Getting Started with datadelivery¶
In order to start using datadelivery to deploy an AWS toolkit for explore public dasets using analytics services, users will need:
- ☁️ AWS account available for use
- 🔑 Programatic access on the account with an
access_key_id
and asecret_access_key
- ⛏ Terraform installed (version >=1.0)
Two ways to use datadelivery
In fact, there are two ways to use datadelivery and all its features:
- By calling it from another Terraform project (prefered one)
- By cloning the source repo and deploying infrastructure by running the Terraform commands
In this section users will take the chance to precisely look at both usage modes in order to select the one that best suits their needs.
Calling datadelivery Module¶
As stated in the official Terraform documentation:
A module is a container for multiple resources that are used together. You can use modules to create lightweight abstractions, so that you can describe your infrastructure in terms of its architecture, rather than directly in terms of physical objects.

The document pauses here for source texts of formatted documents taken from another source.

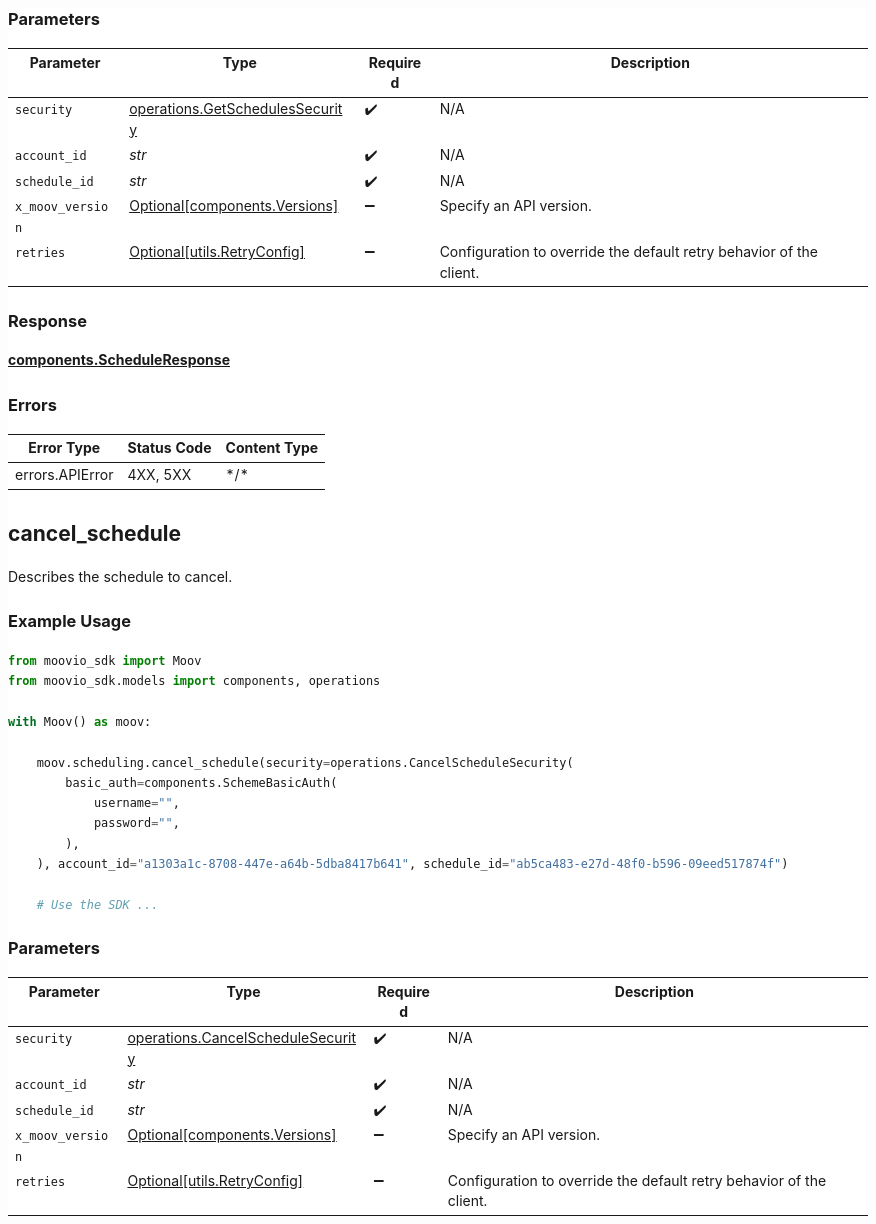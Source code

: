 ### Parameters

| Parameter                                                                          | Type                                                                               | Required                                                                           | Description                                                                        |
| ---------------------------------------------------------------------------------- | ---------------------------------------------------------------------------------- | ---------------------------------------------------------------------------------- | ---------------------------------------------------------------------------------- |
| `security`                                                                         | [operations.GetSchedulesSecurity](../../models/operations/getschedulessecurity.md) | :heavy_check_mark:                                                                 | N/A                                                                                |
| `account_id`                                                                       | *str*                                                                              | :heavy_check_mark:                                                                 | N/A                                                                                |
| `schedule_id`                                                                      | *str*                                                                              | :heavy_check_mark:                                                                 | N/A                                                                                |
| `x_moov_version`                                                                   | [Optional[components.Versions]](../../models/components/versions.md)               | :heavy_minus_sign:                                                                 | Specify an API version.                                                            |
| `retries`                                                                          | [Optional[utils.RetryConfig]](../../models/utils/retryconfig.md)                   | :heavy_minus_sign:                                                                 | Configuration to override the default retry behavior of the client.                |

### Response

**[components.ScheduleResponse](../../models/components/scheduleresponse.md)**

### Errors

| Error Type      | Status Code     | Content Type    |
| --------------- | --------------- | --------------- |
| errors.APIError | 4XX, 5XX        | \*/\*           |

## cancel_schedule

Describes the schedule to cancel.

### Example Usage

```python
from moovio_sdk import Moov
from moovio_sdk.models import components, operations

with Moov() as moov:

    moov.scheduling.cancel_schedule(security=operations.CancelScheduleSecurity(
        basic_auth=components.SchemeBasicAuth(
            username="",
            password="",
        ),
    ), account_id="a1303a1c-8708-447e-a64b-5dba8417b641", schedule_id="ab5ca483-e27d-48f0-b596-09eed517874f")

    # Use the SDK ...

```

### Parameters

| Parameter                                                                              | Type                                                                                   | Required                                                                               | Description                                                                            |
| -------------------------------------------------------------------------------------- | -------------------------------------------------------------------------------------- | -------------------------------------------------------------------------------------- | -------------------------------------------------------------------------------------- |
| `security`                                                                             | [operations.CancelScheduleSecurity](../../models/operations/cancelschedulesecurity.md) | :heavy_check_mark:                                                                     | N/A                                                                                    |
| `account_id`                                                                           | *str*                                                                                  | :heavy_check_mark:                                                                     | N/A                                                                                    |
| `schedule_id`                                                                          | *str*                                                                                  | :heavy_check_mark:                                                                     | N/A                                                                                    |
| `x_moov_version`                                                                       | [Optional[components.Versions]](../../models/components/versions.md)                   | :heavy_minus_sign:                                                                     | Specify an API version.                                                                |
| `retries`                                                                              | [Optional[utils.RetryConfig]](../../models/utils/retryconfig.md)                       | :heavy_minus_sign:                                                                     | Configuration to override the default retry behavior of the client.                    |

If you already have a Terraform project and you want to add datadelivery features to it, you can just call the module directly from GitHub using the following sintax:
# Calling datadelivery module with default configuration
module "datadelivery" {
source = "git::https://github.com/ThiagoPanini/datadelivery"
}
Do you want to see this in practice? Check out the demos below
The demos consider the simplest Terraform project possible where a main.tf
is created to call the datadelivery module. Here you will be able to see a step by step guide on how to declare the module call and to run Terraform commands in order to use datadelivery features in your AWS account.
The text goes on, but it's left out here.